> EXTRACTED RECORDS
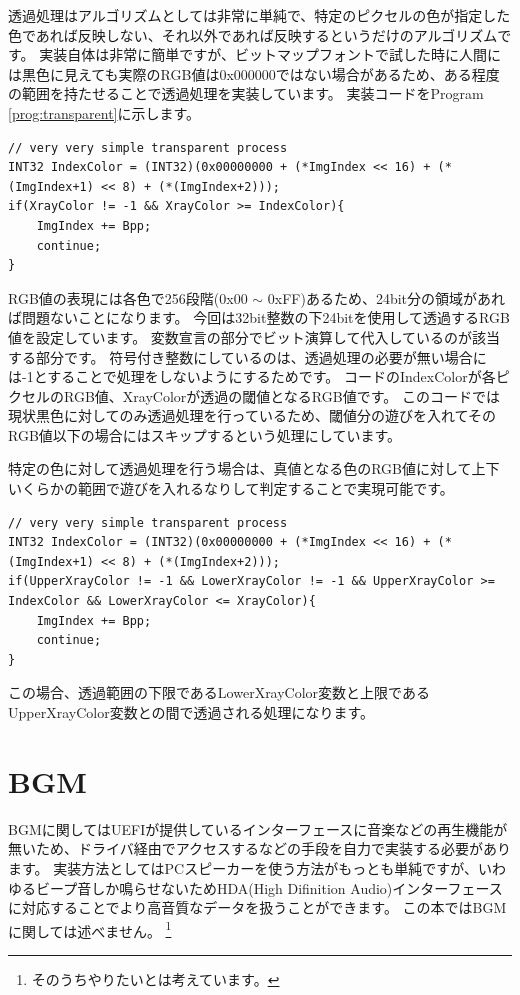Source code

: \documentclass[10pt,b5paper,twoside,openany]{ltjsbook}
\begin{document}
透過処理はアルゴリズムとしては非常に単純で、特定のピクセルの色が指定した色であれば反映しない、それ以外であれば反映するというだけのアルゴリズムです。
実装自体は非常に簡単ですが、ビットマップフォントで試した時に人間には黒色に見えても実際のRGB値は0x000000ではない場合があるため、ある程度の範囲を持たせることで透過処理を実装しています。
実装コードをProgram \ref{prog:transparent}に示します。
\begin{lstlisting}[style=customC,caption=Transparent process,label=prog:transparent]
// very very simple transparent process
INT32 IndexColor = (INT32)(0x00000000 + (*ImgIndex << 16) + (*(ImgIndex+1) << 8) + (*(ImgIndex+2)));
if(XrayColor != -1 && XrayColor >= IndexColor){
    ImgIndex += Bpp;
    continue;
} 
\end{lstlisting}
RGB値の表現には各色で256段階(0x00 $\sim$ 0xFF)あるため、24bit分の領域があれば問題ないことになります。
今回は32bit整数の下24bitを使用して透過するRGB値を設定しています。
変数宣言の部分でビット演算して代入しているのが該当する部分です。
符号付き整数にしているのは、透過処理の必要が無い場合には-1とすることで処理をしないようにするためです。
コードのIndexColorが各ピクセルのRGB値、XrayColorが透過の閾値となるRGB値です。
このコードでは現状黒色に対してのみ透過処理を行っているため、閾値分の遊びを入れてそのRGB値以下の場合にはスキップするという処理にしています。

特定の色に対して透過処理を行う場合は、真値となる色のRGB値に対して上下いくらかの範囲で遊びを入れるなりして判定することで実現可能です。
\begin{lstlisting}[style=customC,caption=Transparent process,label=prog:transparent]
// very very simple transparent process
INT32 IndexColor = (INT32)(0x00000000 + (*ImgIndex << 16) + (*(ImgIndex+1) << 8) + (*(ImgIndex+2)));
if(UpperXrayColor != -1 && LowerXrayColor != -1 && UpperXrayColor >= IndexColor && LowerXrayColor <= XrayColor){
    ImgIndex += Bpp;
    continue;
} 
\end{lstlisting}
この場合、透過範囲の下限であるLowerXrayColor変数と上限であるUpperXrayColor変数との間で透過される処理になります。

\section{BGM}
BGMに関してはUEFIが提供しているインターフェースに音楽などの再生機能が無いため、ドライバ経由でアクセスするなどの手段を自力で実装する必要があります。
実装方法としてはPCスピーカーを使う方法がもっとも単純ですが、いわゆるビープ音しか鳴らせないためHDA(High Difinition Audio)インターフェースに対応することでより高音質なデータを扱うことができます。
この本ではBGMに関しては述べません。
\footnote{そのうちやりたいとは考えています。}
\end{document}
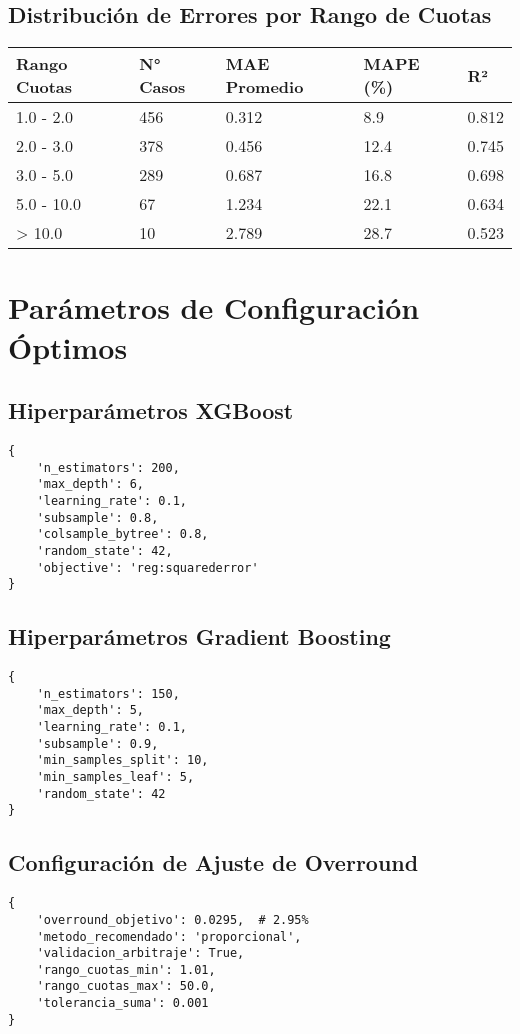 \documentclass{article}
\begin{document}
\subsection{Distribución de Errores por Rango de Cuotas}

\begin{longtable}{|p{2.5cm}|p{2cm}|p{2cm}|p{2cm}|p{2cm}|}
\hline
\textbf{Rango Cuotas} & \textbf{N° Casos} & \textbf{MAE Promedio} & \textbf{MAPE (\%)} & \textbf{R²} \\
\hline
\endhead
1.0 - 2.0 & 456 & 0.312 & 8.9 & 0.812 \\
\hline
2.0 - 3.0 & 378 & 0.456 & 12.4 & 0.745 \\
\hline
3.0 - 5.0 & 289 & 0.687 & 16.8 & 0.698 \\
\hline
5.0 - 10.0 & 67 & 1.234 & 22.1 & 0.634 \\
\hline
> 10.0 & 10 & 2.789 & 28.7 & 0.523 \\
\hline
\end{longtable}

\section{Parámetros de Configuración Óptimos}

\subsection{Hiperparámetros XGBoost}
\begin{verbatim}
{
    'n_estimators': 200,
    'max_depth': 6,
    'learning_rate': 0.1,
    'subsample': 0.8,
    'colsample_bytree': 0.8,
    'random_state': 42,
    'objective': 'reg:squarederror'
}
\end{verbatim}

\subsection{Hiperparámetros Gradient Boosting}
\begin{verbatim}
{
    'n_estimators': 150,
    'max_depth': 5,
    'learning_rate': 0.1,
    'subsample': 0.9,
    'min_samples_split': 10,
    'min_samples_leaf': 5,
    'random_state': 42
}
\end{verbatim}

\subsection{Configuración de Ajuste de Overround}
\begin{verbatim}
{
    'overround_objetivo': 0.0295,  # 2.95%
    'metodo_recomendado': 'proporcional',
    'validacion_arbitraje': True,
    'rango_cuotas_min': 1.01,
    'rango_cuotas_max': 50.0,
    'tolerancia_suma': 0.001
}
\end{verbatim}
\end{document}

> EXERCISE OBJECTIVE
Go through the records above, find each line with the string "Configuración", and copy it.

> ANSWER BOX
\section{Parámetros de Configuración Óptimos}
\subsection{Configuración de Ajuste de Overround}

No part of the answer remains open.